L’Empire - mondialisation-colonisation



On se souviendra de l'année 2009 sur la scène économique comme celle des extrêmes. Après un début déprimant marqué par la plus importante débâcle financière depuis la Grande Dépression, on a fermé les livres sur une note d'optimisme teintée par l'un des rebonds boursiers les plus spectaculaires de l'histoire contemporaine. Il n'en fallait pas plus pour ressusciter les vieux démons du laisser-faire, ceux-là mêmes à qui on doit cette crise.
Dans un discours prononcé dimanche devant l'American Economic Association (AEA), le président de la Réserve fédérale américaine, Ben Bernanke, a rejeté pour la énième fois les accusations d'une partie de la droite américaine selon lesquelles la politique monétaire du début de la décennie est à l'origine de la crise financière.

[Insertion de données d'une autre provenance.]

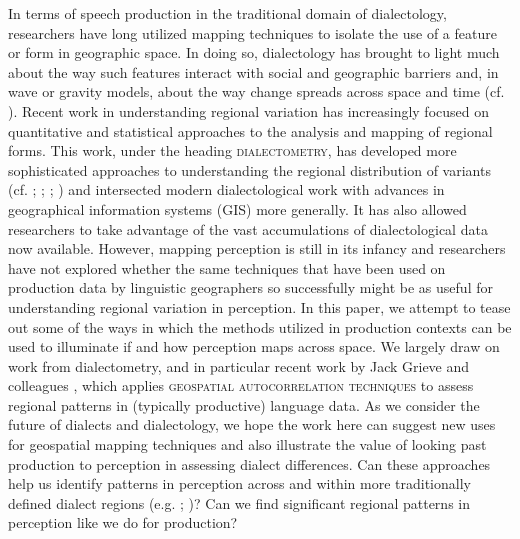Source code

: \documentclass[output=paper]{LSP/langsci}
\begin{document}
In terms of speech production in the traditional domain of dialectology, researchers have long utilized mapping techniques to isolate the use of a feature or form in geographic space. In doing so, dialectology has brought to light much about the way such features interact with social and geographic barriers and, in wave or gravity models, about the way change spreads across space and time (cf. \citealt{chambers_dialectology_1998}). Recent work in understanding regional variation has increasingly focused on quantitative and statistical approaches to the analysis and mapping of regional forms. This work, under the heading \textsc{dialectometry}, has developed more sophisticated approaches to understanding the regional distribution of variants (cf. \citealt{lee_spatial_1993}; \citealt{nerbonne_introducing_2003}; \citealt{nerbonne_data-driven_2009}; \citealt{szmrecsanyi_grammatical_2012}) and intersected modern dialectological work with advances in geographical information systems (GIS) more generally. It has also allowed researchers to take advantage of the vast accumulations of dialectological data now available. However, mapping perception is still in its infancy and researchers have not explored whether the same techniques that have been used on production data by linguistic geographers so successfully might be as useful for understanding regional variation in perception.   
In this paper, we attempt to tease out some of the ways in which the methods utilized in production contexts can be used to illuminate if and how perception maps across space. We largely draw on work from dialectometry, and in particular recent work by Jack Grieve and colleagues \citep{grieve_corpus-based_2009,grieve_statistical_2011,grieve_multivariate_2013}, which applies \textsc{geospatial autocorrelation} \textsc{techniques} to assess regional patterns in (typically productive) language data. As we consider the future of dialects and dialectology, we hope the work here can suggest new uses for geospatial mapping techniques and also illustrate the value of looking past production to perception in assessing dialect differences. Can these approaches help us identify patterns in perception across and within more traditionally defined dialect regions (e.g. \citealt{carver_american_1987}; \citealt{labov_atlas_2006-1})? Can we find significant regional patterns in perception like we do for production?
\end{document}
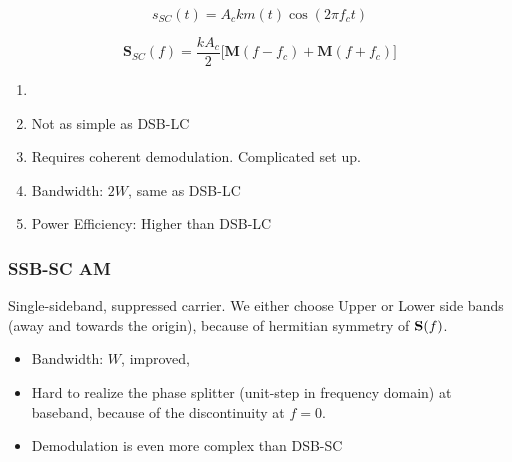 \documentclass[../../main.tex]{subfiles}
\begin{document}
\begin{equation}\label{DSB-SC time domain}
    s_{SC}(t) = A_ckm(t)\cos(2\pi f_c t)
\end{equation}

\begin{equation}\label{DSB-LC frequency domain}
    \mathbf{S}_{SC}(f) = \dfrac{kA_c}{2}\biggl[\mathbf{M}(f-f_c) + \mathbf{M}(f+f_c)\biggr]
\end{equation}

\begin{wtr}[DSB-SC AM]
\begin{enumerate}
    \item[]
    \item Not as simple as DSB-LC
    \item Requires coherent demodulation. Complicated set up.
    \item Bandwidth: $2W$, same as DSB-LC
    \item Power Efficiency: Higher than DSB-LC
\end{enumerate}
\end{wtr}

\subsubsection{SSB-SC AM}
Single-sideband, suppressed carrier. We either choose Upper or Lower side bands (away and towards the origin), because of hermitian symmetry of $\mathbf{S}(f)$.
\begin{itemize}
    \item Bandwidth: $W$, improved,
    \item Hard to realize the phase splitter (unit-step in frequency domain) at baseband, because of the discontinuity at $f=0$.
    \item Demodulation is even more complex than DSB-SC
\end{itemize}
\end{document}
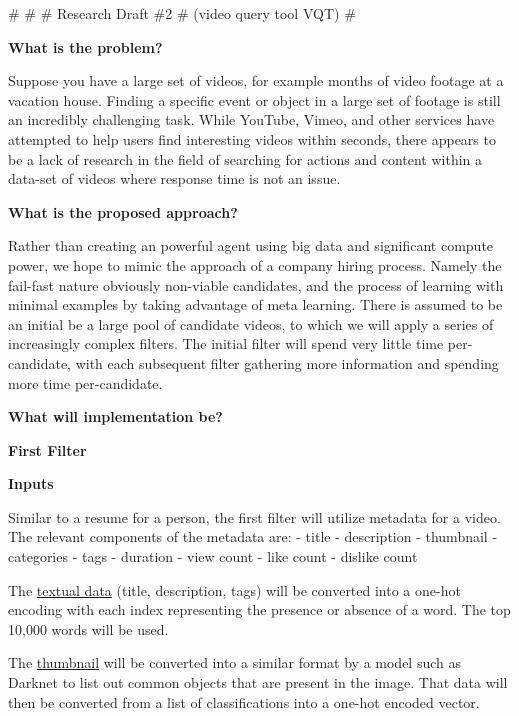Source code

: \documentclass{article}
\newcommand{\br}{ \hfill \break}
\begin{document}
%
%
%
\# \br
\# \br 
\# Research Draft \#2 \br
\# (video query tool VQT) \br 
\# \br
\date{March 2020} \br
\begin{adjustwidth}{2.5em}{0pt}




\textbf{What is the problem?}\br \begin{adjustwidth}{2.5em}{0pt}
Suppose you have a large set of videos, for example months of video footage at a vacation house. Finding a specific event or object in a large set of footage is still an incredibly challenging task. While YouTube, Vimeo, and other services have attempted to help users find interesting videos within seconds, there appears to be a lack of research in the field of searching for actions and content within a data-set of videos where response time is not an issue.
\end{adjustwidth} \br 

\textbf{What is the proposed approach?}\br \begin{adjustwidth}{2.5em}{0pt}
Rather than creating an powerful agent using big data and significant compute power, we hope to mimic the approach of a company hiring process. Namely the fail-fast nature obviously non-viable candidates, and the process of learning with minimal examples by taking advantage of meta learning. There is assumed to be an initial be a large pool of candidate videos, to which we will apply a series of increasingly complex filters. The initial filter will spend very little time per-candidate, with each subsequent filter gathering more information and spending more time per-candidate.
\end{adjustwidth} \br 


\textbf{What will implementation be?}\br

\textbf{First Filter}\br \begin{adjustwidth}{2.5em}{0pt}

\textbf{Inputs}

Similar to a resume for a person, the first filter will utilize metadata for a video. The relevant components of the metadata are: \br
- title \br
- description \br
- thumbnail \br
- categories \br
- tags \br
- duration \br
- view count \br
- like count \br
- dislike count \br

The \underline{textual data} (title, description, tags) will be converted into a one-hot encoding with each index representing the presence or absence of a word. The top 10,000 words will be used. \br

The \underline{thumbnail} will be converted into a similar format by a model such as Darknet to list out common objects that are present in the image. That data will then be converted from a list of classifications into a one-hot encoded vector. \br


\end{adjustwidth}
\end{adjustwidth}
\end{document}

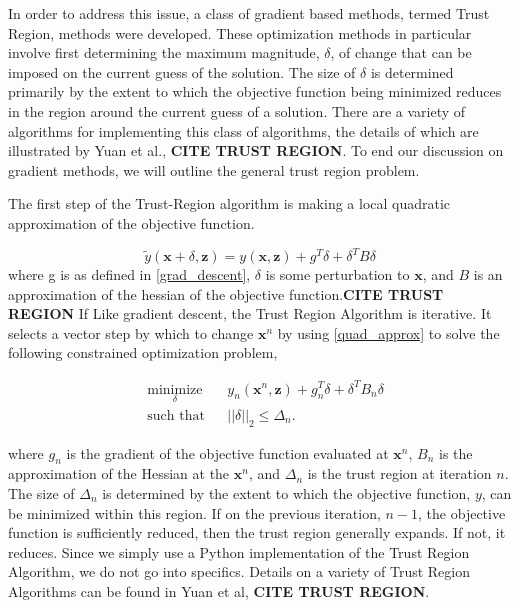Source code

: In order to address this issue, a class of gradient based methods, termed Trust Region, methods were developed. These optimization methods in particular involve first determining the maximum magnitude, $\delta$, of change that can be imposed on the current guess of the solution. The size of $\delta$ is determined primarily by the extent to which the objective function being minimized reduces in the region around the current guess of a solution. There are a variety of algorithms for implementing this class of algorithms, the details of which are illustrated by Yuan et al., \textbf{CITE TRUST REGION}. To end our discussion on gradient methods, we will outline the general trust region problem.

The first step of the Trust-Region algorithm is making a local quadratic approximation of the objective function.

\begin{equation} \label{quad_approx}
    \tilde{y}(\mathbf{x}+\delta,\mathbf{z}) = y(\mathbf{x},\mathbf{z}) + g^T \delta + \delta^T B \delta 
\end{equation}
where g is as defined in \ref{grad_descent}, $\delta$ is some perturbation to $\mathbf{x}$, and $B$ is an approximation of the hessian of the objective function.\textbf{CITE TRUST REGION} If Like gradient descent, the Trust Region Algorithm is iterative. It selects a vector step by which to change $\mathbf{x}^n$ by using \ref{quad_approx} to solve the following constrained optimization problem,

\begin{equation} \label{trust_region_optim_problm}
\begin{aligned}
& \underset{\delta}{\text{minimize}}
& & y_n(\mathbf{x}^n,\mathbf{z}) + g_n^T \delta + \delta^T B_n \delta\\
& \text{such that}
& & ||\delta||_2 \leq \Delta_n.
\end{aligned}
\end{equation}

where $g_n$ is the gradient of the objective function evaluated at $\mathbf{x}^n$, $B_n$ is the approximation of the Hessian at the $\mathbf{x}^n$, and $\Delta_n$ is the trust region at iteration $n$. The size of $\Delta_n$ is determined by the extent to which the objective function, $y$, can be minimized within this region. If on the previous iteration, $n-1$, the objective function is sufficiently reduced, then the trust region generally expands. If not, it reduces. Since we simply use a Python implementation of the Trust Region Algorithm, we do not go into specifics. Details on a variety of Trust Region Algorithms can be found in Yuan et al, \textbf{CITE TRUST REGION}.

Selon cette thèse, reprise abondamment par les défenseurs canadiens du laisser-faire et de la déréglementation des marchés, les banques américaines ne seraient pas responsables de la bulle immobilière qui a éclaté l'an dernier. Ce sont plutôt le gouvernement et la Réserve fédérale américaine qui doivent être montrés du doigt, à cause des taux d'intérêt trop bas décrétés dans la foulée de la crise des titres technologiques, entre 2000 et 2008. En d'autres mots, si la Réserve fédérale s'était contentée de combattre l'inflation sans se soucier de la croissance et de l'emploi au moment de la récession de 2001, il n'y aurait pas eu de bulle immobilière ni de crise financière.
Lors de son exposé devant l'AEA, le président Bernanke a rappelé que le prix des maisons avait commencé à grimper bien avant la période des bas taux d'intérêt et que le mouvement s'est poursuivi malgré la hausse des taux survenue entre 2004 et 2006.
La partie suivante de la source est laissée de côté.